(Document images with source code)
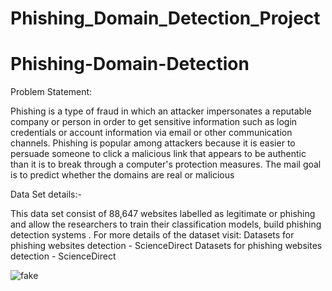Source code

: # Phishing_Domain_Detection_Project


# Phishing-Domain-Detection

Problem Statement:

Phishing is a type of fraud in which an attacker impersonates 
a reputable company or person in order to get sensitive 
information such as login credentials or account information 
via email or other communication channels. Phishing is
popular among attackers because it is easier to persuade 
someone to click a malicious link that appears to be 
authentic than it is to break through a computer's protection 
measures.
The mail goal is to predict whether the domains are real or 
malicious


Data Set details:-

This data set consist of 88,647 websites labelled as legitimate or phishing and allow the 
researchers to train their classification models, build phishing detection systems .
For more details of the dataset visit:
Datasets for phishing websites detection - ScienceDirect
Datasets for phishing websites detection - ScienceDirect

![fake](https://user-images.githubusercontent.com/88229259/201460149-ba8994a3-6dd4-4b4b-849c-3d5f24d40a0e.PNG)
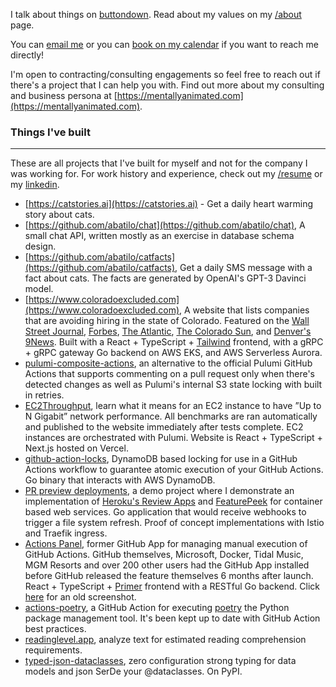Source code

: I talk about things on [buttondown](https://buttondown.email/abatilo/archive).
Read about my values on my [/about](/about) page.

You can [email me](mailto:aaronbatilo@gmail.com) or you can [book on my
calendar](https://calendar.aaronbatilo.dev) if you want to reach me directly!

I'm open to contracting/consulting engagements so feel free to reach out if
there's a project that I can help you with. Find out more about my consulting
and business persona at
[https://mentallyanimated.com](https://mentallyanimated.com).

### Things I've built

---

These are all projects that I've built for myself and not for the company I was
working for. For work history and experience, check out my [/resume](/resume)
or my [linkedin](https://www.linkedin.com/in/abatilo).

- [https://catstories.ai](https://catstories.ai) - Get a daily heart warming story about cats.
- [https://github.com/abatilo/chat](https://github.com/abatilo/chat), A small chat
  API, written mostly as an exercise in database schema design.
- [https://github.com/abatilo/catfacts](https://github.com/abatilo/catfacts), Get a
  daily SMS message with a fact about cats. The facts are generated by OpenAI's
  GPT-3 Davinci model.
- [https://www.coloradoexcluded.com](https://www.coloradoexcluded.com), A
  website that lists companies that are avoiding hiring in the state of
  Colorado. Featured on the [Wall Street
  Journal](https://www.wsj.com/articles/many-companies-want-remote-workersexcept-from-colorado-11623937649?reflink=desktopwebshare_permalink),
  [Forbes](https://www.forbes.com/sites/isabelcontreras/2021/11/01/whats-the-pay-more-employers-including-chime-and-accenture-are-falling-in-line-with-colorado-law-requiring-salary-ranges-in-job-postings/?sh=4c4a40ac670a),
  [The
  Atlantic](https://www.theatlantic.com/politics/archive/2021/07/remote-jobs-colorado-equal-pay/619581/),
  [The Colorado
  Sun](https://coloradosun.com/2021/06/19/colorado-job-openings-salary-equal-pay-unemployment/),
  and [Denver's
  9News](https://www.9news.com/video/news/local/next/website-tracks-companies-exclude-colorado-applicants-salary-requirement-law/73-ffbab2e6-bbd3-4118-b99f-c5a85361e983).
  Built with a React + TypeScript + [Tailwind](https://tailwindui.com/)
  frontend, with a gRPC + gRPC gateway Go backend on AWS EKS, and AWS
  Serverless Aurora.
- [pulumi-composite-actions](https://github.com/abatilo/pulumi-composite-actions),
  an alternative to the official Pulumi GitHub Actions that supports commenting
  on a pull request only when there's detected changes as well as Pulumi's
  internal S3 state locking with built in retries.
- [EC2Throughput](https://ec2throughput.info), learn what it means for an EC2
  instance to have ”Up to N Gigabit” network performance. All benchmarks are
  ran automatically and published to the website immediately after tests
  complete. EC2 instances are orchestrated with Pulumi. Website is React +
  TypeScript + Next.js hosted on Vercel.
- [github-action-locks](https://github.com/abatilo/github-action-locks),
  DynamoDB based locking for use in a GitHub Actions workflow to guarantee
  atomic execution of your GitHub Actions. Go binary that interacts with AWS
  DynamoDB.
- [PR preview
  deployments](https://github.com/abatilo/streamlit-preview-environments-demo),
  a demo project where I demonstrate an implementation of [Heroku's Review
  Apps](https://devcenter.heroku.com/articles/github-integration-review-apps)
  and [FeaturePeek](https://featurepeek.com/) for container based web services.
  Go application that would receive webhooks to trigger a file system refresh.
  Proof of concept implementations with Istio and Traefik ingress.
- [Actions Panel](https://github.com/apps/actionspanel), former GitHub App for
  managing manual execution of GitHub Actions. GitHub themselves, Microsoft,
  Docker, Tidal Music, MGM Resorts and over 200 other users had the GitHub App
  installed before GitHub released the feature themselves 6 months after
  launch. React + TypeScript + [Primer](https://github.com/primer/components)
  frontend with a RESTful Go backend. Click [here](/actionspanel-preview.png)
  for an old screenshot.
- [actions-poetry](https://github.com/abatilo/actions-poetry), a GitHub Action
  for executing [poetry](https://github.com/python-poetry/poetry) the Python
  package management tool. It's been kept up to date with GitHub Action best
  practices.
- [readinglevel.app](https://readinglevel.app), analyze text for estimated
  reading comprehension requirements.
- [typed-json-dataclasses](https://github.com/abatilo/typed-json-dataclass),
  zero configuration strong typing for data models and json SerDe your
  @dataclasses. On PyPI.
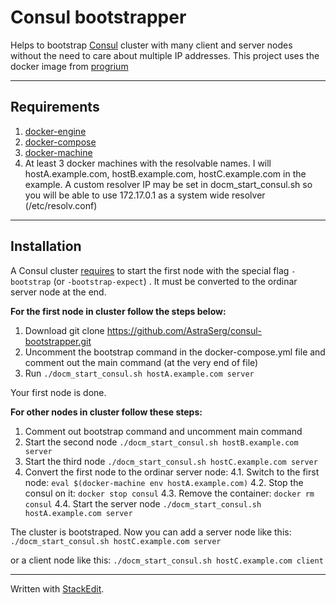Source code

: # Consul bootstrapper
Helps to bootstrap [Consul](https://www.consul.io/intro/) cluster with many client and server nodes without the need to care about multiple IP addresses.
This project uses the docker image from [progrium](https://hub.docker.com/r/progrium/consul/)

---

## Requirements


1. [docker-engine](https://www.docker.com/) 
2. [docker-compose](https://docs.docker.com/compose/)
3. [docker-machine](https://docs.docker.com/machine/)
4. At least 3 docker machines with the resolvable names. I will hostA.example.com, hostB.example.com, hostC.example.com in the example.
A custom resolver IP may be set in docm_start_consul.sh so you will be able to use 172.17.0.1 as a system wide resolver (/etc/resolv.conf)

---

## Installation

A Consul cluster [requires](https://www.consul.io/docs/guides/bootstrapping.html) to start the first node with the special flag `-bootstrap` (or `-bootstrap-expect`) . It must be converted to the ordinar server node at the end.

**For the first node in cluster follow the steps below:**

1. Download git clone https://github.com/AstraSerg/consul-bootstrapper.git
2. Uncomment the bootstrap command in the docker-compose.yml file and comment out the main command (at the very end of file)
3. Run `./docm_start_consul.sh hostA.example.com server`

Your first node is done.

**For other nodes in cluster follow these steps:**

1. Comment out bootstrap command and uncomment main command
2. Start the second node `./docm_start_consul.sh hostB.example.com server`
3. Start the third node `./docm_start_consul.sh hostC.example.com server`
4. Convert the first node to the ordinar server node:
4.1. Switch to the first node: `eval $(docker-machine env hostA.example.com)`
4.2. Stop the consul on it: `docker stop consul`
4.3. Remove the container: `docker rm consul`
4.4. Start the server node `./docm_start_consul.sh hostA.example.com server`

The cluster is bootstraped. Now you can add a server node like this:
`./docm_start_consul.sh hostC.example.com server`

or a client node like this:
`./docm_start_consul.sh hostC.example.com client`


---

Written with [StackEdit](https://stackedit.io/).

■ **Exercise instructions**: Copy the entries above exactly, but only from the line holding "Helps to bootstrap" through the line holding "2. Start the", both included.

■ **Written response**:
Helps to bootstrap [Consul](https://www.consul.io/intro/) cluster with many client and server nodes without the need to care about multiple IP addresses.
This project uses the docker image from [progrium](https://hub.docker.com/r/progrium/consul/)

---

## Requirements


1. [docker-engine](https://www.docker.com/) 
2. [docker-compose](https://docs.docker.com/compose/)
3. [docker-machine](https://docs.docker.com/machine/)
4. At least 3 docker machines with the resolvable names. I will hostA.example.com, hostB.example.com, hostC.example.com in the example.
A custom resolver IP may be set in docm_start_consul.sh so you will be able to use 172.17.0.1 as a system wide resolver (/etc/resolv.conf)

---

## Installation

A Consul cluster [requires](https://www.consul.io/docs/guides/bootstrapping.html) to start the first node with the special flag `-bootstrap` (or `-bootstrap-expect`) . It must be converted to the ordinar server node at the end.

**For the first node in cluster follow the steps below:**

1. Download git clone https://github.com/AstraSerg/consul-bootstrapper.git
2. Uncomment the bootstrap command in the docker-compose.yml file and comment out the main command (at the very end of file)
3. Run `./docm_start_consul.sh hostA.example.com server`

Your first node is done.

**For other nodes in cluster follow these steps:**

1. Comment out bootstrap command and uncomment main command
2. Start the second node `./docm_start_consul.sh hostB.example.com server`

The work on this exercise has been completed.